Shoot Me Now

'My 36DDs sagged downwards as I saw reflected in the mirror the blood-stained body of my partner hanging from the light fitting with my control bra cutting deeply into his slashed throat. I peered closely as I used Kleenex to dab away the last blood spots from my uncontrolled breasts.

How was I to know that my obsession with mirrors and his obsession with my 36DDs would drive him to such a messy suicide just because I wanted a breast reduction?

It had been a good bra. Would a biological washing powder remove the stains? I freshened my make-up while waiting for the emergency sirens to wail to a stop outside our block.'

Og
 
Looking in the mirror I admired my 36 DDs. Sure, the doctors said that was why my back got broken and why I am now paralized. He probably was just a quack who wanted me anyway.
Damn, I look good. My face was unlined at forty, and I still looked like my twenty year old sister. People were constantly asking if we were twins. My long blonde hair curled up at the ends perfectly. I wanted to get off, b/c I was so hot, but I couldn't move my arms. I wonder if that new nurse would . . .
 
OK having read the aforementioned story, carefully too...

I did NOT notice the mirror scene, thus it is good.

I didn't even glance at this thread first. The character WOULD have looked at his reflection and it just worked.

-Alex

Oh and I realized I did a mirror scene... after being soo proud I hadn't, but I think it was believable.
 
Colleen Thomas said:
Show don't tell.
Never give measurements.
No mirror scenes.
No cliches.
No stereotypes.
Ad infinitum.

Pardon me, but horse shit.

When you write, you can take a cliche and make it your own. You can use trite hackneyed ideas, but breathe life into them. Nothing is new. It's all been done before. It's in the way you do it that the measure of worth is determined.

If most of us could attain the level of excellence you achieve in your failures we would be quite pleased with ourselves.
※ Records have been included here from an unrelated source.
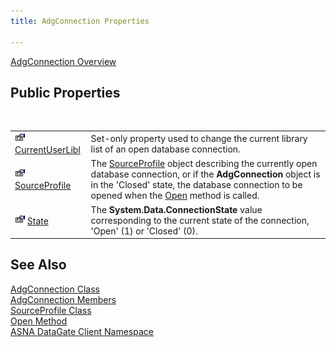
 ```yaml
---
title: AdgConnection Properties

---
```


[AdgConnection Overview](adg-connection-class.html) 
## Public Properties

<br />


|      |      |
| ---- | ---- |
| <img alt="public property" src="images/property.bmp" width="16" height="16" border="0" /> [ CurrentUserLibl](adg-connection-current-user-libl-property.html) | Set-only property used to change the current library list of an open database connection. |
| <img alt="public property" src="images/property.bmp" width="16" height="16" border="0" /> [ SourceProfile](adg-connection-class-source-profile-property.html) | The [SourceProfile](source-profile-class.html) object describing the currently open database connection, or if the **AdgConnection** object is in the 'Closed' state, the database connection to be opened when the [ Open](adg-connection-class-open-method.html) method is called. |
| <img alt="public property" src="images/property.bmp" width="16" height="16" border="0" /> [ State](adg-connection-class-state-property.html) | The **System.Data.ConnectionState** value corresponding to the current state of the connection, 'Open' (1) or 'Closed' (0). |



## See Also


[AdgConnection Class](adg-connection-class.html)
      <br />
[AdgConnection Members](adg-connection-members.html)
      <br />
[SourceProfile Class](source-profile-class.html)
      <br />
[Open Method](adg-connection-class-open-method.html)
      <br />
[ASNA DataGate Client Namespace](datagate-client-namespace.html)

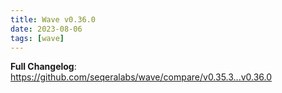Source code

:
 ```yaml
---
title: Wave v0.36.0
date: 2023-08-06
tags: [wave]
---
```


**Full Changelog**: https://github.com/seqeralabs/wave/compare/v0.35.3...v0.36.0
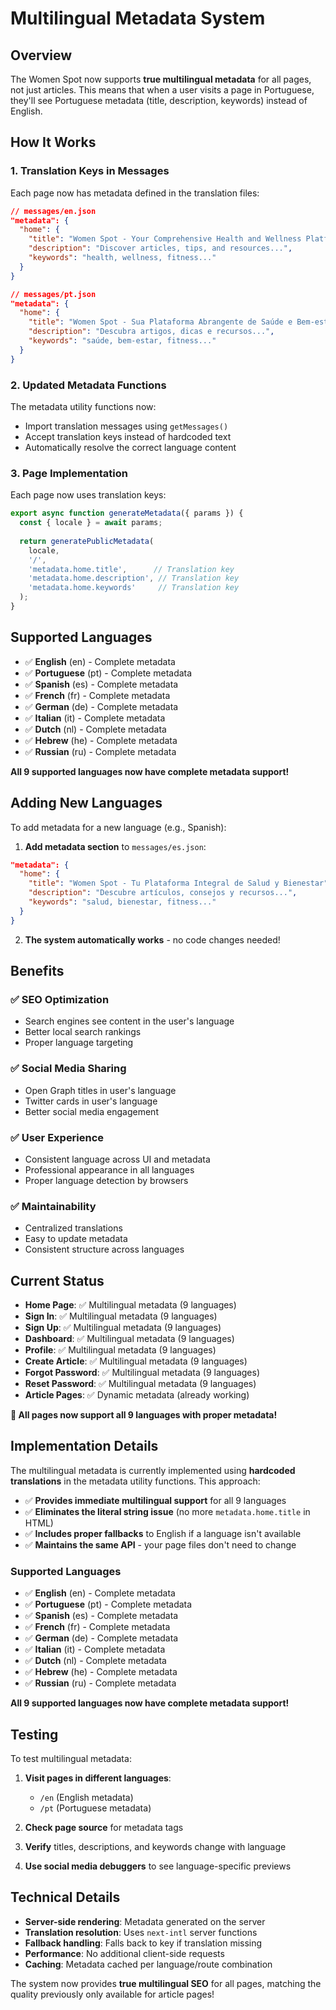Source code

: # Multilingual Metadata System

## Overview

The Women Spot now supports **true multilingual metadata** for all pages, not just articles. This means that when a user visits a page in Portuguese, they'll see Portuguese metadata (title, description, keywords) instead of English.

## How It Works

### 1. **Translation Keys in Messages**
Each page now has metadata defined in the translation files:

```json
// messages/en.json
"metadata": {
  "home": {
    "title": "Women Spot - Your Comprehensive Health and Wellness Platform",
    "description": "Discover articles, tips, and resources...",
    "keywords": "health, wellness, fitness..."
  }
}

// messages/pt.json
"metadata": {
  "home": {
    "title": "Women Spot - Sua Plataforma Abrangente de Saúde e Bem-estar",
    "description": "Descubra artigos, dicas e recursos...",
    "keywords": "saúde, bem-estar, fitness..."
  }
}
```

### 2. **Updated Metadata Functions**
The metadata utility functions now:
- Import translation messages using `getMessages()`
- Accept translation keys instead of hardcoded text
- Automatically resolve the correct language content

### 3. **Page Implementation**
Each page now uses translation keys:

```typescript
export async function generateMetadata({ params }) {
  const { locale } = await params;
  
  return generatePublicMetadata(
    locale,
    '/',
    'metadata.home.title',      // Translation key
    'metadata.home.description', // Translation key
    'metadata.home.keywords'     // Translation key
  );
}
```

## Supported Languages

- ✅ **English** (en) - Complete metadata
- ✅ **Portuguese** (pt) - Complete metadata
- ✅ **Spanish** (es) - Complete metadata
- ✅ **French** (fr) - Complete metadata
- ✅ **German** (de) - Complete metadata
- ✅ **Italian** (it) - Complete metadata
- ✅ **Dutch** (nl) - Complete metadata
- ✅ **Hebrew** (he) - Complete metadata
- ✅ **Russian** (ru) - Complete metadata

**All 9 supported languages now have complete metadata support!**

## Adding New Languages

To add metadata for a new language (e.g., Spanish):

1. **Add metadata section** to `messages/es.json`:
```json
"metadata": {
  "home": {
    "title": "Women Spot - Tu Plataforma Integral de Salud y Bienestar",
    "description": "Descubre artículos, consejos y recursos...",
    "keywords": "salud, bienestar, fitness..."
  }
}
```

2. **The system automatically works** - no code changes needed!

## Benefits

### ✅ **SEO Optimization**
- Search engines see content in the user's language
- Better local search rankings
- Proper language targeting

### ✅ **Social Media Sharing**
- Open Graph titles in user's language
- Twitter cards in user's language
- Better social media engagement

### ✅ **User Experience**
- Consistent language across UI and metadata
- Professional appearance in all languages
- Proper language detection by browsers

### ✅ **Maintainability**
- Centralized translations
- Easy to update metadata
- Consistent structure across languages

## Current Status

- **Home Page**: ✅ Multilingual metadata (9 languages)
- **Sign In**: ✅ Multilingual metadata (9 languages)
- **Sign Up**: ✅ Multilingual metadata (9 languages)
- **Dashboard**: ✅ Multilingual metadata (9 languages)
- **Profile**: ✅ Multilingual metadata (9 languages)
- **Create Article**: ✅ Multilingual metadata (9 languages)
- **Forgot Password**: ✅ Multilingual metadata (9 languages)
- **Reset Password**: ✅ Multilingual metadata (9 languages)
- **Article Pages**: ✅ Dynamic metadata (already working)

**🎉 All pages now support all 9 languages with proper metadata!**

## Implementation Details

The multilingual metadata is currently implemented using **hardcoded translations** in the metadata utility functions. This approach:

- ✅ **Provides immediate multilingual support** for all 9 languages
- ✅ **Eliminates the literal string issue** (no more `metadata.home.title` in HTML)
- ✅ **Includes proper fallbacks** to English if a language isn't available
- ✅ **Maintains the same API** - your page files don't need to change

### Supported Languages

- ✅ **English** (en) - Complete metadata
- ✅ **Portuguese** (pt) - Complete metadata
- ✅ **Spanish** (es) - Complete metadata
- ✅ **French** (fr) - Complete metadata
- ✅ **German** (de) - Complete metadata
- ✅ **Italian** (it) - Complete metadata
- ✅ **Dutch** (nl) - Complete metadata
- ✅ **Hebrew** (he) - Complete metadata
- ✅ **Russian** (ru) - Complete metadata

**All 9 supported languages now have complete metadata support!**

## Testing

To test multilingual metadata:

1. **Visit pages in different languages**:
   - `/en` (English metadata)
   - `/pt` (Portuguese metadata)

2. **Check page source** for metadata tags
3. **Verify** titles, descriptions, and keywords change with language
4. **Use social media debuggers** to see language-specific previews

## Technical Details

- **Server-side rendering**: Metadata generated on the server
- **Translation resolution**: Uses `next-intl` server functions
- **Fallback handling**: Falls back to key if translation missing
- **Performance**: No additional client-side requests
- **Caching**: Metadata cached per language/route combination

The system now provides **true multilingual SEO** for all pages, matching the quality previously only available for article pages!
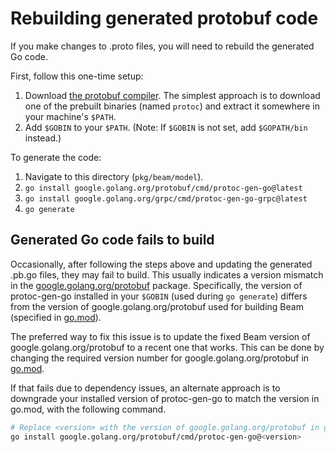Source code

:<!--
    Licensed to the Apache Software Foundation (ASF) under one
    or more contributor license agreements.  See the NOTICE file
    distributed with this work for additional information
    regarding copyright ownership.  The ASF licenses this file
    to you under the Apache License, Version 2.0 (the
    "License"); you may not use this file except in compliance
    with the License.  You may obtain a copy of the License at

      http://www.apache.org/licenses/LICENSE-2.0

    Unless required by applicable law or agreed to in writing,
    software distributed under the License is distributed on an
    "AS IS" BASIS, WITHOUT WARRANTIES OR CONDITIONS OF ANY
    KIND, either express or implied.  See the License for the
    specific language governing permissions and limitations
    under the License.
-->

# Rebuilding generated protobuf code

If you make changes to .proto files, you will need to rebuild the generated Go code.

First, follow this one-time setup:

1. Download [the protobuf compiler](https://github.com/google/protobuf/releases).
   The simplest approach is to download one of the prebuilt binaries (named
   `protoc`) and extract it somewhere in your machine's `$PATH`.
1. Add `$GOBIN` to your `$PATH`. (Note: If `$GOBIN` is not set, add `$GOPATH/bin`
   instead.)

To generate the code:

1. Navigate to this directory (`pkg/beam/model`).
1. `go install google.golang.org/protobuf/cmd/protoc-gen-go@latest`
1. `go install google.golang.org/grpc/cmd/protoc-gen-go-grpc@latest`
1. `go generate`

## Generated Go code fails to build

Occasionally, after following the steps above and updating the generated .pb.go
files, they may fail to build. This usually indicates a version mismatch in the
[google.golang.org/protobuf](https://github.com/protocolbuffers/protobuf-go)
package. Specifically, the version of protoc-gen-go installed in your `$GOBIN`
(used during `go generate`) differs from the version of
google.golang.org/protobuf used for building Beam (specified in
[go.mod](https://github.com/apache/beam/blob/master/sdks/go.mod)).

The preferred way to fix this issue is to update the fixed Beam version of
google.golang.org/protobuf to a recent one that works. This can be done by
changing the required version number for google.golang.org/protobuf in
[go.mod](https://github.com/apache/beam/blob/master/sdks/go.mod).

If that fails due to dependency issues, an alternate approach is to downgrade
your installed version of protoc-gen-go to match the version in go.mod, with
the following command.

```bash
# Replace <version> with the version of google.golang.org/protobuf in go.mod.
go install google.golang.org/protobuf/cmd/protoc-gen-go@<version>
```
Write what you feel, what the story tells you is needed and if it needs the scene, for whatever reason, leave it. You will not go wrong following you rmuse, you can easily go far astray trying to follow the "rules"

:rose:

There are quite a few 'mirror scenes' in Jane Austen and she's still selling (and getting good reviews).

It's not what you do, it's the way that you do it.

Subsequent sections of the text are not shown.